While the deal has been expected since March, the AT&T-Lumen acquisition should have a significant impact on both companies’ strategies. It helps AT&T compete with the likes of Charter, Comcast, Verizon and T-Mobile – some of which have made or are planning acquisitions to add fiber. AT&T increased its goal of reaching 50 million U.S. locations with fiber by 2030 to 60 million locations with the Lumen acquisition.
Following the sale of its fibre business, Lumen will concentrate on the enterprise market, including building AI infrastructure.

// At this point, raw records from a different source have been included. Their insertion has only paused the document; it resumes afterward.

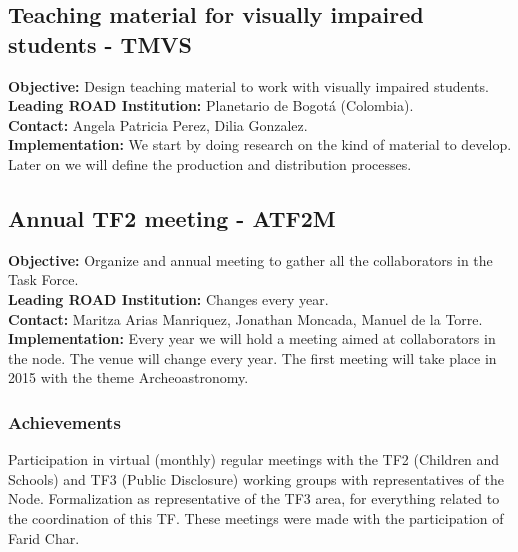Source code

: \subsection{Teaching material for visually impaired students - TMVS}
\textbf{Objective:} Design teaching material to work with visually impaired students.
\\
\textbf{Leading ROAD Institution:} Planetario de Bogotá (Colombia).
\\
\textbf{Contact:} Angela Patricia Perez, Dilia Gonzalez.
\\
\textbf{Implementation:} We start by doing research on the kind of material to develop. Later on we will define the production and distribution processes.



\subsection{Annual TF2 meeting - ATF2M}
\textbf{Objective:} Organize and annual meeting to gather all the collaborators in the Task Force.
\\
\textbf{Leading ROAD Institution:} Changes every year.
\\
\textbf{Contact:} Maritza Arias Manriquez, Jonathan Moncada, Manuel de la Torre.
\\
\textbf{Implementation:} Every year we will hold a meeting aimed at collaborators in the node. The venue will change every year. The first meeting will take place in 2015 with the theme Archeoastronomy.

\subsubsection{Achievements}

Participation in virtual (monthly) regular meetings with the TF2 (Children and Schools) and TF3 (Public Disclosure) working groups with representatives of the Node. Formalization as representative of the TF3 area, for everything related to the coordination of this TF. These meetings were made with the participation of Farid Char.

“We’re leading the race to connect more Americans with fiber, the best broadband connectivity technology available,” AT&T CEO John Stankey said in a prepared statement. “This deal with Lumen represents a significant investment in U.S. connectivity infrastructure that will create jobs and spur economic activity in numerous regions and major metro areas across 11 states. As we advance our fiber build, we’ll serve more communities with world-class connectivity and expect to roughly double where AT&T Fiber is available by the end of 2030.”
The deal frees Lumen pivot from selling residential services to focus on B2B sales. Lumen executives see the enterprise as an $80 billion-plus TAM. Lumen claims recent contracts with cloud hyperscalers total $8.5 billion.
“We've got three major priorities: driving operational excellence, building the backbone for AI and cloudifying telco. And we've got programs under each of those,” Lumen CEO Kate Johnson said during a call with investors last Friday to discuss the AT&T deal. “This newfound financial freedom, in some cases, allows us to go faster. In other cases, you can only go so fast as you can dig the holes from a construction perspective. With that flexibility, I think what's really new here is we have radical clarity from a strategic perspective, and we're now able to really start to measure the return on dollars invested with great precision against something that really matters. And so we're excited about that.”
The deal is expected to close by mid-2026 and will enable AT&T to expand into Denver, Las Vegas, Minneapolis-St. Paul, Orlando, Phoenix, Portland, Salt Lake City, Seattle and other areas.
The sale continues a pattern of Lumen selling off assets over the past few years. Lumen sold its Latin American business to investment firm Stonepeak for $2.7 billion in 2021, its ILEC business to Apollo Global Management in 2022 and its EMEA business to Colt Technology Services for $1.8 billion in late 2023.